* **WHAT IS BEING ASKED**:
Locate each line in the records containing "Admin". Copy it.

* **INPUT DATA**:
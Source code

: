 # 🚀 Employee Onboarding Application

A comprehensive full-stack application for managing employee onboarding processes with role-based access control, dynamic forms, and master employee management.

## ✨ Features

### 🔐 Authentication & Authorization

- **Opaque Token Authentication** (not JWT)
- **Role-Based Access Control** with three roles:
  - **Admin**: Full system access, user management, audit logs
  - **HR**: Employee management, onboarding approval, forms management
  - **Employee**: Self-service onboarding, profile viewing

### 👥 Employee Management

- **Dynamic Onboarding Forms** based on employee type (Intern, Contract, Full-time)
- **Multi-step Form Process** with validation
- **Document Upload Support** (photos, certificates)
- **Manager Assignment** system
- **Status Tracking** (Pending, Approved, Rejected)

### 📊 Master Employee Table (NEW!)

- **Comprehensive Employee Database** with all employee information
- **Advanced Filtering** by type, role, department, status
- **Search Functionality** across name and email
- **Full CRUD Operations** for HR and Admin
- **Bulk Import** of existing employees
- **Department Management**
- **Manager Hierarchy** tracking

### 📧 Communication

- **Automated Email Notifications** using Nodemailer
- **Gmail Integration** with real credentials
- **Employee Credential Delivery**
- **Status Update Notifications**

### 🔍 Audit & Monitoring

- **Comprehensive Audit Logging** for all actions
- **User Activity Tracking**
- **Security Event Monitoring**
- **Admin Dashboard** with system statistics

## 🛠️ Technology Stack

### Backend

* **EXERCISE RESPONSE**:
  - **Admin**: Full system access, user management, audit logs
- **Full CRUD Operations** for HR and Admin
- **Admin Dashboard** with system statistics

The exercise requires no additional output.